We provide a comprehensive study on algorithm tasks to analyse different training dynamics with various model sizes and training data size and propose a framework to unify grokking, double descent and emergent abilities.

摘要

关键词
Deep LearningGrokkingDouble DescentEmergent Abilities

评审与讨论

审稿意见
6

This paper considers some of the most intriguing phenomena in the field (grokking, emergence, double descent), which have proven to be interesting yet poorly understood. The most direct contributions are some interesting findings that arise from systematic exploration of different model and data sizes.

In short:

  1. Methodologically, I do not find the paper to make meaningful contributions. The core ideas has been identified in prior work, and the extension of sweeping systematically over model/data sizes is extremely natural. This is not to say the paper needs to provide methodological insight to be valuable, just that I don't see it as providing methodological insight.
  2. With respect to rigor, I generally find the decisions and execution reasonably, though I did not interrogate them too deeply.
  3. With respect to findings, I see this as the area where the paper shines. The figures, and the discussion of them, seem clearly of interest and make progress in advancing our understanding of these fascinating topics.

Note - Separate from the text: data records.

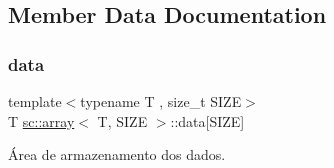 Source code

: \subsection{Member Data Documentation}
\mbox{\label{classsc_1_1array_a84479dfe2681e2bfeeef261267bbb200}} 
\subsubsection{\texorpdfstring{data}{data}}
{\footnotesize\ttfamily template$<$typename T , size\+\_\+t S\+I\+ZE$>$ \\
T \hyperlink{classsc_1_1array}{sc\+::array}$<$ T, S\+I\+ZE $>$\+::data\mbox{[}S\+I\+ZE\mbox{]}\hspace{0.3cm}{\ttfamily [private]}}



Área de armazenamento dos dados. 

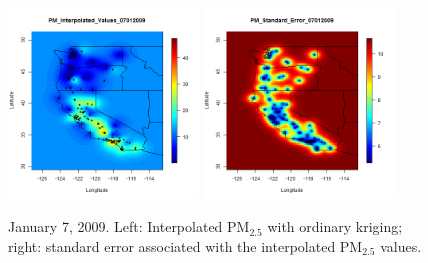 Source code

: \documentclass[10pt]{article}
\begin{document}
\begin{figure}[H]
\centering
  \includegraphics[width=0.45\textwidth]{Interpolated_PM2009_0007.png}
  \includegraphics[width=0.45\textwidth]{Standard_Error_PM2009_0007.png}
  \caption{January 7, 2009. Left: Interpolated PM$_{2.5}$ with ordinary kriging; right: 
standard error associated with the interpolated PM$_{2.5}$ values.}
\label{examplepm}
\end{figure}
\end{document}
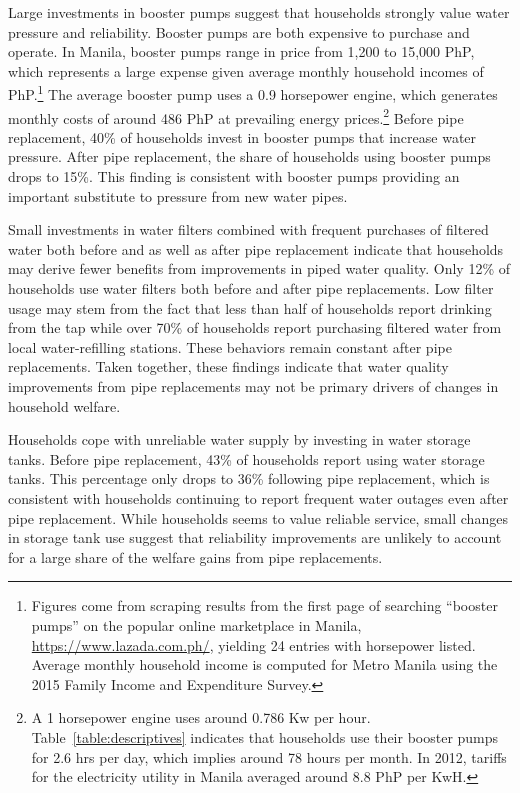 \documentclass[12pt,table]{article}
\begin{document}
Large investments in booster pumps suggest that households strongly value water pressure and reliability.  Booster pumps are both expensive to purchase and operate. In Manila, booster pumps range in price from 1,200 to 15,000 PhP, which represents a large expense given average monthly household incomes of PhP.\footnote{Figures come from scraping results from the first page of searching ``booster pumps'' on the popular online marketplace in Manila, \url{https://www.lazada.com.ph/},  yielding 24 entries with horsepower listed.  Average monthly household income is computed for Metro Manila using the 2015 Family Income and Expenditure Survey.}  The average booster pump uses a 0.9 horsepower engine, which generates monthly costs of around 486 PhP at prevailing energy prices.\footnote{A 1 horsepower engine uses around 0.786 Kw per hour.  Table~\ref{table:descriptives} indicates that households use their booster pumps for 2.6 hrs per day, which implies around 78 hours per month.  In 2012, tariffs for the electricity utility in Manila averaged around 8.8 PhP per KwH.}   Before pipe replacement, 40\% of households invest in booster pumps that increase water pressure.  After pipe replacement, the share of households using booster pumps drops to 15\%.  This finding is consistent with booster pumps providing an important substitute to pressure from new water pipes.

Small investments in water filters combined with frequent purchases of filtered water both before and as well as after pipe replacement indicate that households may derive fewer benefits from improvements in piped water quality.  Only 12\% of households use water filters both before and after pipe replacements.  Low filter usage may stem from the fact that less than half of households report drinking from the tap while over 70\% of households report purchasing filtered water from local water-refilling stations.  These behaviors remain constant after pipe replacements.  Taken together, these findings indicate that water quality improvements from pipe replacements may not be primary drivers of changes in household welfare.

Households cope with unreliable water supply by investing in water storage tanks.  Before pipe replacement, 43\% of households report using water storage tanks.  This percentage only drops to 36\% following pipe replacement, which is consistent with households continuing to report frequent water outages even after pipe replacement.  While households seems to value reliable service, small changes in storage tank use suggest that reliability improvements are unlikely to account for a large share of the welfare gains from pipe replacements.
\end{document}
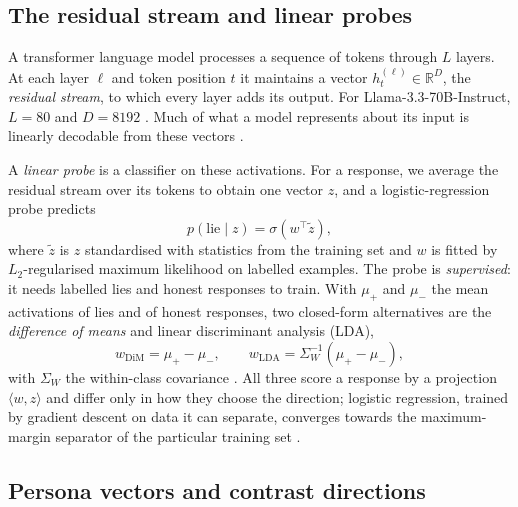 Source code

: \subsection{The residual stream and linear probes}
\label{sec:prelim-probes}

A transformer language model processes a sequence of tokens through $L$ layers. At each layer
$\ell$ and token position $t$ it maintains a vector $h^{(\ell)}_t \in \mathbb{R}^{D}$, the
\emph{residual stream}, to which every layer adds its output. For Llama-3.3-70B-Instruct, $L = 80$
and $D = 8192$ \cite{grattafiori2024llama}. Much of what a model represents about its input is
linearly decodable from these vectors \cite{alain2016understanding,marks2023geometry}.

A \emph{linear probe} is a classifier on these activations. For a response, we average the
residual stream over its tokens to obtain one vector $z$, and a logistic-regression probe predicts
\begin{equation}
  p(\text{lie} \mid z) = \sigma\!\left(w^\top \tilde z\right),
  \label{eq:lr}
\end{equation}
where $\tilde z$ is $z$ standardised with statistics from the training set and $w$ is fitted by
$L_2$-regularised maximum likelihood on labelled examples. The probe is \emph{supervised}: it needs
labelled lies and honest responses to train. With $\mu_{+}$ and $\mu_{-}$ the mean activations of
lies and of honest responses, two closed-form alternatives are the \emph{difference of means} and
linear discriminant analysis (LDA),
\begin{equation}
  w_{\mathrm{DiM}} = \mu_{+} - \mu_{-}, \qquad
  w_{\mathrm{LDA}} = \Sigma_{W}^{-1}\left(\mu_{+} - \mu_{-}\right),
  \label{eq:dim}
\end{equation}
with $\Sigma_W$ the within-class covariance \cite{marks2023geometry}. All three score a response by a
projection $\langle w, z\rangle$ and differ only in how they choose the direction; logistic
regression, trained by gradient descent on data it can separate, converges towards the
maximum-margin separator of the particular training set \cite{soudry2018implicit}.

\subsection{Persona vectors and contrast directions}
\label{sec:prelim-persona}

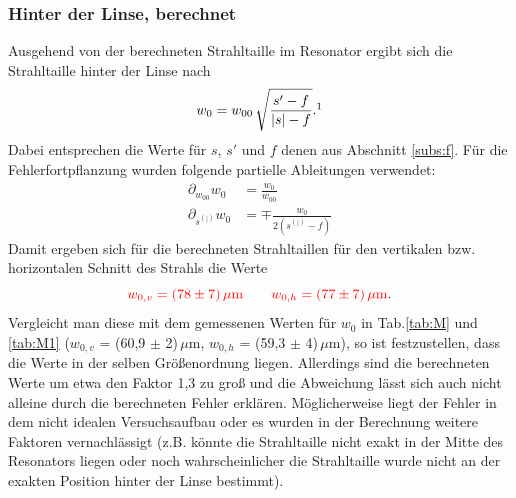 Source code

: \subsubsection*{Hinter der Linse, berechnet}
Ausgehend von der berechneten Strahltaille im Resonator ergibt sich die Strahltaille hinter der Linse nach 
\begin{equation*}
    w_0 = w_{00}\,\sqrt{\frac{s'-f}{|s|-f}}. \mathrm{\footnotemark}
\end{equation*}
Dabei entsprechen die Werte für $s$, $s'$ und $f$ denen aus Abschnitt \ref{subs:f}. Für die Fehlerfortpflanzung wurden folgende partielle Ableitungen verwendet: 
\begin{align*}
    \partial_{w_{00}}w_0 &= \frac{w_0}{w_{00}}\\
    \partial_{s^{(|)}}w_{0} &= \mp \frac{w_0}{2(s^{(|)}-f)}
\end{align*}
Damit ergeben sich für die berechneten Strahltaillen für den vertikalen bzw. horizontalen Schnitt des Strahls die Werte 
\begin{equation*}
    \textcolor{red}{w_{0,v} = (78 \pm 7)\,\mu\mathrm{m} \qquad w_{0,h} = (77 \pm 7)\,\mu\mathrm{m}}.
\end{equation*}
Vergleicht man diese mit dem gemessenen Werten für $w_0$ in Tab.\ref{tab:M} und \ref{tab:M1} ($w_{0,v}$ = (60,9  $\pm$ 2)\,$\mu$m, $w_{0,h}$ = (59,3  $\pm$ 4)\,$\mu$m), so ist festzustellen, 
dass die Werte in der selben Größenordnung liegen. Allerdings sind die berechneten Werte um etwa den Faktor 1,3 zu groß und die Abweichung lässt sich auch nicht alleine durch 
die berechneten Fehler erklären. Möglicherweise liegt der Fehler in dem nicht idealen Versuchsaufbau oder es wurden in der Berechnung weitere Faktoren vernachlässigt (z.B. 
könnte die Strahltaille nicht exakt in der Mitte des Resonators liegen oder noch wahrscheinlicher die Strahltaille wurde nicht an der exakten Position hinter der Linse 
bestimmt).

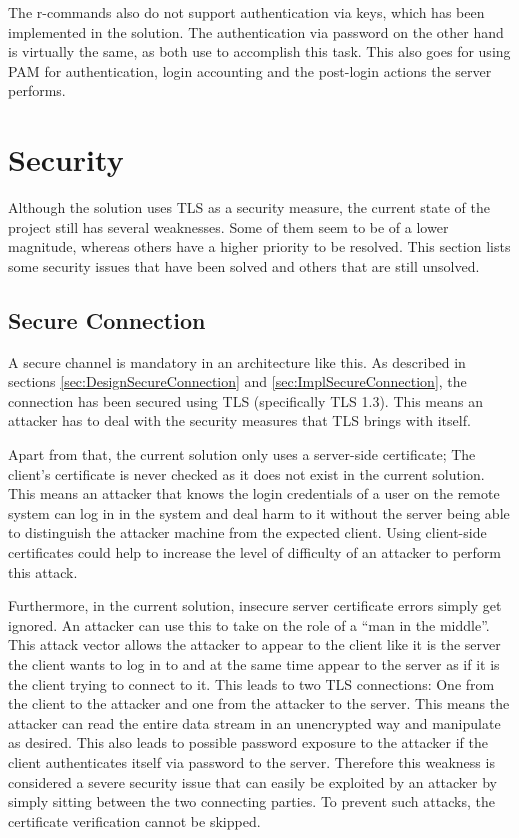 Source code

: \documentclass[10pt,a4paper,titlepage,twoside,english,final]{zhawreprt}
\begin{document}
The r-commands also do not support authentication via keys, which has been implemented in the solution.
The authentication via password on the other hand is virtually the same, as both use \cite{login} to accomplish this task.
This also goes for using \gls{PAM} for authentication, \gls{login} accounting and the post-\gls{login} actions the server performs.


\section{Security}\label{sec:Security}
Although the solution uses \gls{TLS} as a security measure, the current state of the project still has several weaknesses.
Some of them seem to be of a lower magnitude, whereas others have a higher priority to be resolved.
This section lists some security issues that have been solved and others that are still unsolved.

\subsection{Secure Connection}\label{ssec:SecSecureConnection}
A secure channel is mandatory in an architecture like this.
As described in sections \ref{sec:DesignSecureConnection} and \ref{sec:ImplSecureConnection}, the connection has been secured using \gls{TLS} (specifically \gls{TLS} 1.3).
This means an attacker has to deal with the security measures that \gls{TLS} brings with itself.

Apart from that, the current solution only uses a server-side certificate;
The client's certificate is never checked as it does not exist in the current solution.
This means an attacker that knows the \gls{login} credentials of a user on the remote system can log in in the system and deal harm to it without the server being able to distinguish the attacker machine from the expected client.
Using client-side certificates could help to increase the level of difficulty of an attacker to perform this attack.

Furthermore, in the current solution, insecure server certificate errors simply get ignored.
An attacker can use this to take on the role of a ``man in the middle''.
This attack vector allows the attacker to appear to the client like it is the server the client wants to log in to and at the same time appear to the server as if it is the client trying to connect to it.
This leads to two \gls{TLS} connections:
One from the client to the attacker and one from the attacker to the server.
This means the attacker can read the entire data stream in an unencrypted way and manipulate as desired.
This also leads to possible password exposure to the attacker if the client authenticates itself via password to the server.
Therefore this weakness is considered a severe security issue that can easily be exploited by an attacker by simply sitting between the two connecting parties.
To prevent such attacks, the certificate verification cannot be skipped.
\end{document}
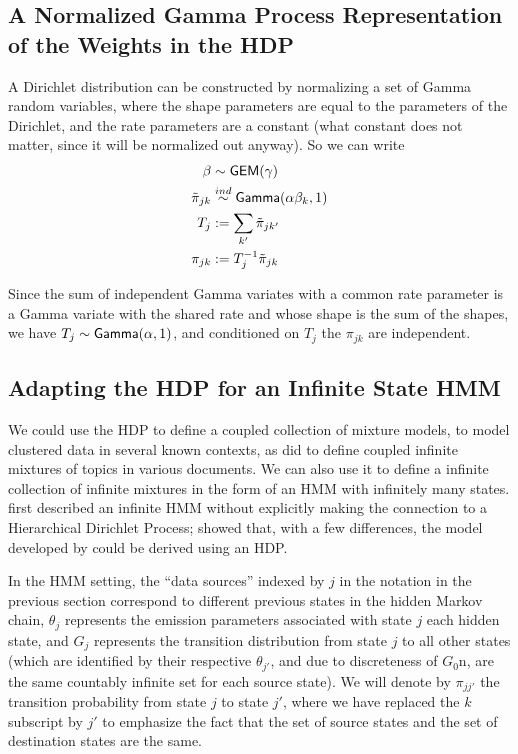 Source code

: \subsection{A Normalized Gamma Process Representation of the Weights
  in the HDP}
\label{sec:norm-gamma-proc-1}

A Dirichlet distribution can be constructed by normalizing a set
of Gamma random variables, where the shape parameters are equal to the
parameters of the Dirichlet, and the rate parameters are a constant
(what constant does not matter, since it will be normalized out
anyway).  So we can write
\begin{align}
  \beta &\sim \mathsf{GEM}(\gamma) \\
  \tilde{\pi}_{jk} &\stackrel{ind}{\sim} \mathsf{Gamma}(\alpha \beta_k,1) \\
  T_j &:= \sum_{k'} \tilde{\pi}_{jk'} \\
  \pi_{jk} &:= T_j^{-1} \tilde{\pi}_{jk}
\end{align}

Since the sum of independent Gamma variates with a common rate
parameter is a Gamma variate with the shared rate and whose shape is
the sum of the shapes, we have $T_j \sim \mathsf{Gamma}(\alpha,1)$, and
conditioned on $T_j$ the $\pi_{jk}$ are independent.

\subsection{Adapting the HDP for an Infinite State HMM}

We could use the HDP to define a coupled collection of mixture models,
to model clustered data in several known contexts, as
\citet{teh2006hierarchical} did to define coupled infinite mixtures of
topics in various documents.  We can also use it to define a infinite
collection of infinite mixtures in the form of an HMM with infinitely
many states.  \citet{beal2001infinite} first described an infinite HMM
without explicitly making the connection to a Hierarchical Dirichlet
Process; \citet{teh2006hierarchical} showed that, with a few
differences, the model developed by \citeauthor{beal2001infinite}
could be derived using an HDP.

In the HMM setting, the ``data sources'' indexed by $j$ in the notation in the
previous section correspond to different previous states in the hidden
Markov chain, $\theta_j$ represents the emission parameters
associated with state $j$ each hidden state, and $G_j$ represents the
transition distribution from state $j$ to all other states (which are
identified by their respective $\theta_{j'}$, and due to discreteness
of $G_0$n, are the same countably infinite set for each source
state).  We will denote by $\pi_{jj'}$ the transition probability from
state $j$ to state $j'$, where we have replaced the $k$ subscript by
$j'$ to emphasize the fact that the set of source states and the set
of destination states are the same.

So, on balance, I generally am positive on the paper, find that it certainly befits COLM, and think it will gain traction as an interesting paper that makes people think and galvanizes further research.

接收理由

The main reason to accept the paper is that it advances our understanding of emergence/grokking, both in the process-level sense of conducting useful new experiments and in the outcome-level sense of providing new qualitative insights.

The authors present their framework as a key contribution. I am not sure I would have foregrounded the framework so much, since it is hard to see why this is the right/preferable way to conceptualize what is going on, but it seems reasonable enough. I do not work in this area, so I will defer to other reviewers/the community in the future to see if this framework is worthy of uptake, but for now I see at as a second-order reason to be supportive of acceptance.

拒绝理由

Given the emphasis placed on the framework, I am generally left dissatisfied: how do we arrive at this framework, why is it good, and how would it connect to a more theoretical account? I am not even sure it makes sense to call it a framework: it seems more reasonable to say it is a way of assigning terms to some phenomena, which perhaps helps build common terminology, but I am not sure this really advanced my conceptual understanding.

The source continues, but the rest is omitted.